Pope Francis Heads to a Fractured North Macedonia, Seeking Mother Teresa’s Help

NEWS ANALYSIS: The Balkan nation is troubled by deep political divisions and by tensions with its neighbors.

A bus featuring the portrait of Pope Francis drives in Skopje on May 6, ahead of the papal visit. Pope Francis three-day tour, in Bulgaria and in North Macedonia, includes a commemoration of Mother Teresa, the most famous native of the North Macedonia's capital of Skopje.
A bus featuring the portrait of Pope Francis drives in Skopje on May 6, ahead of the papal visit. Pope Francis three-day tour, in Bulgaria and in North Macedonia, includes a commemoration of Mother Teresa, the most famous native of the North Macedonia's capital of Skopje. (photo: Robert Atanasovski/AFP/Getty Images; map via Wikipedia Commons)

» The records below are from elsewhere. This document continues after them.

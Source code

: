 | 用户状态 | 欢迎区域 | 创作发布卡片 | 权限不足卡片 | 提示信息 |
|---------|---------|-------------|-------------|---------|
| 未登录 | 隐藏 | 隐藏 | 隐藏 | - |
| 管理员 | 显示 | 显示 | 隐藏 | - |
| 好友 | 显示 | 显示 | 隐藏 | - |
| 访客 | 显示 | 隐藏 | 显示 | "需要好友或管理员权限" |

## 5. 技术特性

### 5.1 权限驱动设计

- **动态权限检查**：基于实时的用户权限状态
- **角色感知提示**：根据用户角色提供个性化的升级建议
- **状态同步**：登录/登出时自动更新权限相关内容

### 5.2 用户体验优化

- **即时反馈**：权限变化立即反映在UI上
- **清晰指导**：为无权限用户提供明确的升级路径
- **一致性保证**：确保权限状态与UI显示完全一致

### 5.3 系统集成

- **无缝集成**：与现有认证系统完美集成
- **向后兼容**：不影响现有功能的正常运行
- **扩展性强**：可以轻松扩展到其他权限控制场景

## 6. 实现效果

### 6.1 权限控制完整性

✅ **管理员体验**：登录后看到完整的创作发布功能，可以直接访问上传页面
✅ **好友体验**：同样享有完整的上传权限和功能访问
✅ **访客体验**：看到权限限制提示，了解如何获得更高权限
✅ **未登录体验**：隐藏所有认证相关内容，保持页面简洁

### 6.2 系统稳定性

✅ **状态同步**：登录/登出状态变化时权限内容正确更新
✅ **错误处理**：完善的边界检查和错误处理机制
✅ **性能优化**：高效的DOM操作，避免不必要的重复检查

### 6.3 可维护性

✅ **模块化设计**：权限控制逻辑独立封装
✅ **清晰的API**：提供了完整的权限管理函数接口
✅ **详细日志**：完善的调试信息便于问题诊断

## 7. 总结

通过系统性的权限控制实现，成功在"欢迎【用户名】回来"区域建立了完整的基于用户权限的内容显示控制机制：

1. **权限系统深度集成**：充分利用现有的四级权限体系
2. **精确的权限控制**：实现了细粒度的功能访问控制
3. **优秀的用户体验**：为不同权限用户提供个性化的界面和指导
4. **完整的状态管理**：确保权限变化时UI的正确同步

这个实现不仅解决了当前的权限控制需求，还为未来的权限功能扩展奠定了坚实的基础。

When Pope Francis treks to Skopje, North Macedonia, from Sofia, Bulgaria Tuesday, his message will draw on the only local luminary the divided society can agree is exemplary: St. Teresa of Calcutta, born in Skopje in 1910.

During his 10-hour pilgrimage to this country of 2 million people — renamed North Macedonia from Macedonia just three months ago in a controversial process — Pope Francis will meet in succession with rivals President Gjorge Ivanov and Prime Minister Zoran Zaev at the Presidential Palace and then with government officials and diplomats.

He will visit Mother Teresa’s Memorial House, nearby, with religious leaders.

The Holy Father will celebrate an open-air Mass at Macedonia Square and then hold an ecumenical and interreligious meeting with young people.

He will finish the day speaking to priests, religious men and women, and their families at the Cathedral of the Sacred Heart of Jesus. Both the cathedral and the saint’s memorial house were rebuilt since a 1968 earthquake destroyed 80% of the city.

From Skopje, Pope Francis will fly home to Rome.



Message of Love

“Mother mentioned how the diversity of her hometown influenced her worldview,” Father John Worthley told the Register. He’s a New York-born priest who served as the saint’s emissary to China, trying to establish the Missionaries of Charity there.

Father Worthley recalled “Mother” (as her former associates call her) made two visits to Skopje, in 1976 and 1980, when it was part of Yugoslavia: “She loved it.” But she returned too late to see her own mother again.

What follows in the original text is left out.